Sandy Parakilas, who worked in policy compliance and data protection for Facebook between 2011 and 2012, told MPs on the Digital, Culture, Media and Sport committee that the company used users’ personal data to entice developers to build apps and games like Farmville.

“The real problem is that they allowed all of this personally identifiable data to pass out of their servers into the hands of a very un-vetted set of people,” Mr Parakilas said.

“Anyone can create a Facebook app,” he added. “There are no background checks to making a Facebook app.”

The whistleblower was speaking amid a row involving election consultants Cambridge Analytica, who are accused of using Facebook data on more than 50 million Americans to help Donald Trump’s US presidential campaign target political ads on the platform.

The data is alleged to have originally been collected by Alexander Kogan, a Cambridge University professor who surveyed more than 270,000 Facebook users through an app he created.

Facebook’s settings at the time allowed app developers to access the personal data of not just the people who used their app, but all of their friends as well.

“It was your name, in some cases your email addresses, in some cases your private messages,” Mr Parakilas claimed. “They just basically allowed that to leave Facebook’s servers intentionally and there weren’t really controls once the data had left to make sure it was being used in an appropriate way.”

It was this mechanism which allowed Cambridge University professor Alexander Kogan to collect data from more than 50 million Americans, data which he then allegedly passed on to Cambridge Analytica.

Dr Kogan said he believed his work for the company was all above board, and claimed he had since been used as a “scapegoat”.

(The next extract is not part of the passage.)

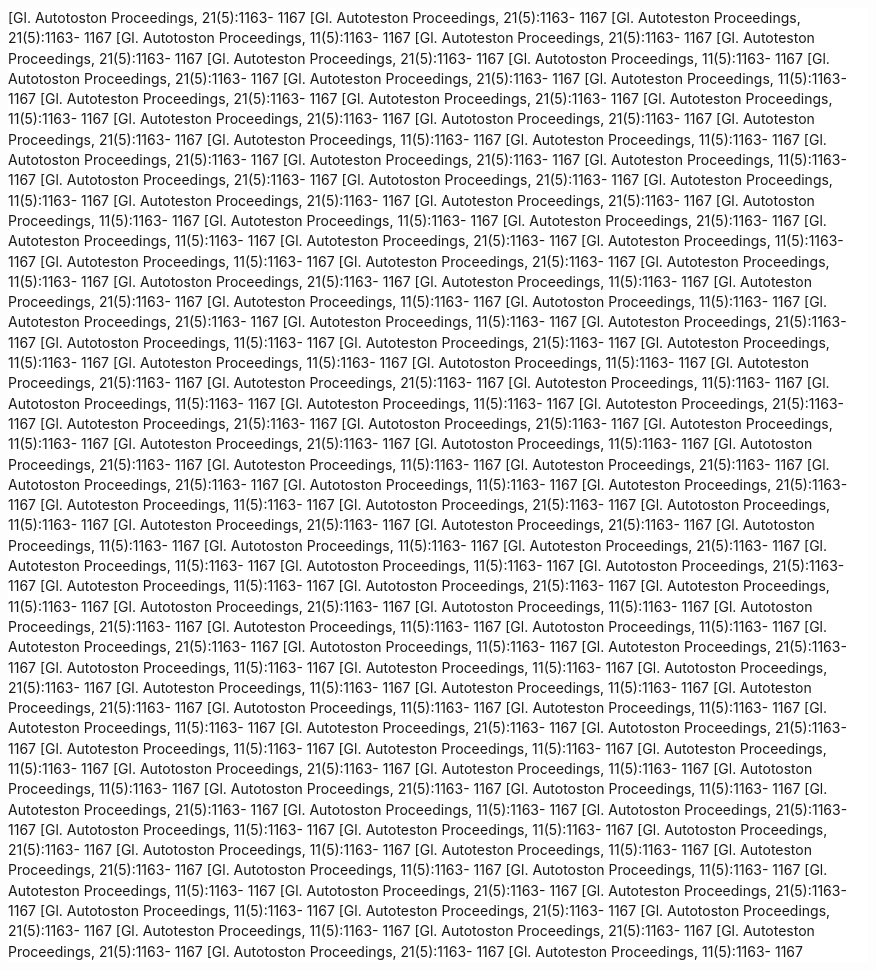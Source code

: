[Gl. Autotoston Proceedings, 21(5):1163- 1167 [Gl. Autoteston Proceedings, 21(5):1163- 1167 [Gl. Autoteston Proceedings, 21(5):1163- 1167 [Gl. Autotoston Proceedings, 11(5):1163- 1167 [Gl. Autoteston Proceedings, 21(5):1163- 1167 [Gl. Autoteston Proceedings, 21(5):1163- 1167 [Gl. Autoteston Proceedings, 21(5):1163- 1167 [Gl. Autotoston Proceedings, 11(5):1163- 1167 [Gl. Autotoston Proceedings, 21(5):1163- 1167 [Gl. Autoteston Proceedings, 21(5):1163- 1167 [Gl. Autoteston Proceedings, 11(5):1163- 1167 [Gl. Autoteston Proceedings, 21(5):1163- 1167 [Gl. Autoteston Proceedings, 21(5):1163- 1167 [Gl. Autoteston Proceedings, 11(5):1163- 1167 [Gl. Autoteston Proceedings, 21(5):1163- 1167 [Gl. Autotoston Proceedings, 21(5):1163- 1167 [Gl. Autoteston Proceedings, 21(5):1163- 1167 [Gl. Autoteston Proceedings, 11(5):1163- 1167 [Gl. Autoteston Proceedings, 11(5):1163- 1167 [Gl. Autotoston Proceedings, 21(5):1163- 1167 [Gl. Autoteston Proceedings, 21(5):1163- 1167 [Gl. Autoteston Proceedings, 11(5):1163- 1167 [Gl. Autotoston Proceedings, 21(5):1163- 1167 [Gl. Autotoston Proceedings, 21(5):1163- 1167 [Gl. Autoteston Proceedings, 11(5):1163- 1167 [Gl. Autoteston Proceedings, 21(5):1163- 1167 [Gl. Autoteston Proceedings, 21(5):1163- 1167 [Gl. Autotoston Proceedings, 11(5):1163- 1167 [Gl. Autoteston Proceedings, 11(5):1163- 1167 [Gl. Autoteston Proceedings, 21(5):1163- 1167 [Gl. Autoteston Proceedings, 11(5):1163- 1167 [Gl. Autoteston Proceedings, 21(5):1163- 1167 [Gl. Autoteston Proceedings, 11(5):1163- 1167 [Gl. Autoteston Proceedings, 11(5):1163- 1167 [Gl. Autoteston Proceedings, 21(5):1163- 1167 [Gl. Autoteston Proceedings, 11(5):1163- 1167 [Gl. Autotoston Proceedings, 21(5):1163- 1167 [Gl. Autoteston Proceedings, 11(5):1163- 1167 [Gl. Autoteston Proceedings, 21(5):1163- 1167 [Gl. Autoteston Proceedings, 11(5):1163- 1167 [Gl. Autotoston Proceedings, 11(5):1163- 1167 [Gl. Autoteston Proceedings, 21(5):1163- 1167 [Gl. Autoteston Proceedings, 11(5):1163- 1167 [Gl. Autoteston Proceedings, 21(5):1163- 1167 [Gl. Autotoston Proceedings, 11(5):1163- 1167 [Gl. Autoteston Proceedings, 21(5):1163- 1167 [Gl. Autoteston Proceedings, 11(5):1163- 1167 [Gl. Autoteston Proceedings, 11(5):1163- 1167 [Gl. Autotoston Proceedings, 11(5):1163- 1167 [Gl. Autoteston Proceedings, 21(5):1163- 1167 [Gl. Autoteston Proceedings, 21(5):1163- 1167 [Gl. Autoteston Proceedings, 11(5):1163- 1167 [Gl. Autotoston Proceedings, 11(5):1163- 1167 [Gl. Autoteston Proceedings, 11(5):1163- 1167 [Gl. Autoteston Proceedings, 21(5):1163- 1167 [Gl. Autoteston Proceedings, 21(5):1163- 1167 [Gl. Autotoston Proceedings, 21(5):1163- 1167 [Gl. Autoteston Proceedings, 11(5):1163- 1167 [Gl. Autoteston Proceedings, 21(5):1163- 1167 [Gl. Autotoston Proceedings, 11(5):1163- 1167 [Gl. Autotoston Proceedings, 21(5):1163- 1167 [Gl. Autoteston Proceedings, 11(5):1163- 1167 [Gl. Autoteston Proceedings, 21(5):1163- 1167 [Gl. Autotoston Proceedings, 21(5):1163- 1167 [Gl. Autotoston Proceedings, 11(5):1163- 1167 [Gl. Autoteston Proceedings, 21(5):1163- 1167 [Gl. Autoteston Proceedings, 11(5):1163- 1167 [Gl. Autotoston Proceedings, 21(5):1163- 1167 [Gl. Autotoston Proceedings, 11(5):1163- 1167 [Gl. Autoteston Proceedings, 21(5):1163- 1167 [Gl. Autoteston Proceedings, 21(5):1163- 1167 [Gl. Autotoston Proceedings, 11(5):1163- 1167 [Gl. Autotoston Proceedings, 11(5):1163- 1167 [Gl. Autoteston Proceedings, 21(5):1163- 1167 [Gl. Autoteston Proceedings, 11(5):1163- 1167 [Gl. Autotoston Proceedings, 11(5):1163- 1167 [Gl. Autotoston Proceedings, 21(5):1163- 1167 [Gl. Autoteston Proceedings, 11(5):1163- 1167 [Gl. Autotoston Proceedings, 21(5):1163- 1167 [Gl. Autoteston Proceedings, 11(5):1163- 1167 [Gl. Autotoston Proceedings, 21(5):1163- 1167 [Gl. Autotoston Proceedings, 11(5):1163- 1167 [Gl. Autotoston Proceedings, 21(5):1163- 1167 [Gl. Autoteston Proceedings, 11(5):1163- 1167 [Gl. Autotoston Proceedings, 11(5):1163- 1167 [Gl. Autoteston Proceedings, 21(5):1163- 1167 [Gl. Autotoston Proceedings, 11(5):1163- 1167 [Gl. Autoteston Proceedings, 21(5):1163- 1167 [Gl. Autotoston Proceedings, 11(5):1163- 1167 [Gl. Autoteston Proceedings, 11(5):1163- 1167 [Gl. Autotoston Proceedings, 21(5):1163- 1167 [Gl. Autoteston Proceedings, 11(5):1163- 1167 [Gl. Autoteston Proceedings, 11(5):1163- 1167 [Gl. Autoteston Proceedings, 21(5):1163- 1167 [Gl. Autotoston Proceedings, 11(5):1163- 1167 [Gl. Autoteston Proceedings, 11(5):1163- 1167 [Gl. Autoteston Proceedings, 11(5):1163- 1167 [Gl. Autoteston Proceedings, 21(5):1163- 1167 [Gl. Autotoston Proceedings, 21(5):1163- 1167 [Gl. Autoteston Proceedings, 11(5):1163- 1167 [Gl. Autoteston Proceedings, 11(5):1163- 1167 [Gl. Autoteston Proceedings, 11(5):1163- 1167 [Gl. Autotoston Proceedings, 21(5):1163- 1167 [Gl. Autoteston Proceedings, 11(5):1163- 1167 [Gl. Autotoston Proceedings, 11(5):1163- 1167 [Gl. Autotoston Proceedings, 21(5):1163- 1167 [Gl. Autotoston Proceedings, 11(5):1163- 1167 [Gl. Autoteston Proceedings, 21(5):1163- 1167 [Gl. Autotoston Proceedings, 11(5):1163- 1167 [Gl. Autotoston Proceedings, 21(5):1163- 1167 [Gl. Autotoston Proceedings, 11(5):1163- 1167 [Gl. Autoteston Proceedings, 11(5):1163- 1167 [Gl. Autotoston Proceedings, 21(5):1163- 1167 [Gl. Autotoston Proceedings, 11(5):1163- 1167 [Gl. Autoteston Proceedings, 11(5):1163- 1167 [Gl. Autoteston Proceedings, 21(5):1163- 1167 [Gl. Autotoston Proceedings, 11(5):1163- 1167 [Gl. Autotoston Proceedings, 11(5):1163- 1167 [Gl. Autoteston Proceedings, 11(5):1163- 1167 [Gl. Autotoston Proceedings, 21(5):1163- 1167 [Gl. Autoteston Proceedings, 21(5):1163- 1167 [Gl. Autotoston Proceedings, 11(5):1163- 1167 [Gl. Autoteston Proceedings, 21(5):1163- 1167 [Gl. Autotoston Proceedings, 21(5):1163- 1167 [Gl. Autoteston Proceedings, 11(5):1163- 1167 [Gl. Autotoston Proceedings, 21(5):1163- 1167 [Gl. Autoteston Proceedings, 21(5):1163- 1167 [Gl. Autotoston Proceedings, 21(5):1163- 1167 [Gl. Autoteston Proceedings, 11(5):1163- 1167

While the policy was described in Facebook’s terms and conditions for users, Mr Parakilas said most people do not read Facebook’s terms and conditions in detail and the setting itself was “opt-in”, meaning users had to know it existed, find it in their privacy settings and de-activate it manually to stop developers harvesting their personal information.

“I’m pretty sure if you talk to pretty much all of the 50 million people impacted by this Cambridge Analytica issue then none would know that the data would have been shared with Kogan, let alone Cambridge Analytica,” he added.

Facebook changed its terms for how developers accessed such data in 2014, but Mr Parakilas described the company’s attitude to users’ personal data between 2010 and 2014 as “far outside the bounds of what should have been allowed”.

“Their motto was ‘move fast and break things’,” he said. “So the goal was to grow the platform as quickly as possible and data was one of the key ways to do that.”

Facebook’s huge user base meant developers were happy to build apps and games for Facebook for free, Mr Parakilas said. And although Facebook included rules forbidding any data collected to be used by advertisers, they were rarely enforced, he said.

Facebook discovered that Alexander Kogan had given data to Cambridge Analytica in 2015 but only suspended access to its platform last Friday, almost two-and-a-half years after being made aware of the policy violation.

“I believe that the company felt it would be in a worse legal position if it investigated and understood the extent of abuse than if it did not,” Mr Parakilas added.